As many people find out too late, stocks can trade below their net asset values because investors – sometimes rightly – do not believe that those values are real. Asset values can be inflated because of accounting quirks, and distorted by buoyant markets and over-optimistic consultants. Sometimes, market circumstances will force the company to spend more and get little back in return, destroying shareholder value in the process.

Yet surely there are some assets that cannot be overstated. Assuming that there is no fraud involved, and after subtracting debt, companies with more cash in the bank than what they are worth on the market should be considered cheap.

Today, we examine such stocks on the Singapore Exchange (SGX) where their net cash (how much they have in the bank after accounting for borrowed money) is actually more than their market capitalisation (how much the company is worth on the market after you multiply their share price by the number of shares issued).

Lenders Flush With Cash

A Bloomberg screen turns up 41 candidates, including some well-known names and plenty of micro-penny and suspended stocks.

But the first two companies that will catch a reader’s eye are finance companies Hong Leong Finance and Sing Investments and Finance.

Hong Leong, long-established and known for lending to small and medium enterprises (SMEs) and smaller developers, has cash of S$1.3 billion excluding statutory deposits, and a market capitalisation of just S$1 billion.

Sing Investments, a smaller but equally established name, has cash excluding statutory deposits of S$310 million and a market capitalisation only slightly more than half of that.

Does having more cash than what the companies are worth mean both companies are extremely undervalued?

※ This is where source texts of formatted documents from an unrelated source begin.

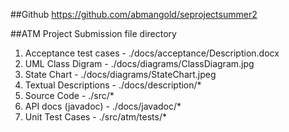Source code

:##Github
https://github.com/abmangold/seprojectsummer2

##ATM Project Submission file directory

1. Acceptance test cases    -   ./docs/acceptance/Description.docx
2. UML Class Digram         -   ./docs/diagrams/ClassDiagram.jpg
3. State Chart              -   ./docs/diagrams/StateChart.jpeg
4. Textual Descriptions     -   ./docs/description/*
5. Source Code              -   ./src/*
6. API docs (javadoc)       -   ./docs/javadoc/*
7. Unit Test Cases          -   ./src/atm/tests/*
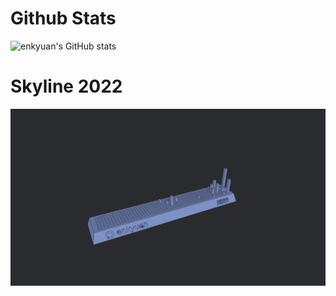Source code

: # Github Stats

![enkyuan's GitHub stats](https://github-readme-stats.vercel.app/api?username=enkyuan&show_icons=true&theme=dark&hide_border=true)

# Skyline 2022

![model](model.png)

Not so fast.

Finance companies are regulated differently from banks. Yet they are similar to banks. Their core business is to take in deposits from customers, recorded as liabilities, and lend them out again, in interest-generating loans recorded as assets.

In an economic downturn, the biggest risk is that these loan assets can go bad, meaning that customers cannot repay their interest payments or even the bulk of the principal borrowed.

Now, finance companies generally carry out secured lending, meaning that there is some collateral they can fall back on.

But in the worst case scenario, the collateral – usually property – might not be easily sold. Or it will be worth less than what the company thought it was worth. In this case, the company will have to write the loan off. Its asset values will take a hit.

In that scenario, the company will need plenty of cash to reassure investors that their money is safe. Both banks and finance companies are subject to laws on having to hold a considerable portion of their loan book, or of their deposits, in cash and safe securities such as government bonds. Asked about the purpose of cash on the balance sheet, a Hong Leong spokesman said that a stable cash balance was needed to meet contractual obligations and regulatory requirements.

Lenders need a cash buffer. So not all of the cash on a finance company’s balance sheet can be deployed to, say, give a big dividend to shareholders.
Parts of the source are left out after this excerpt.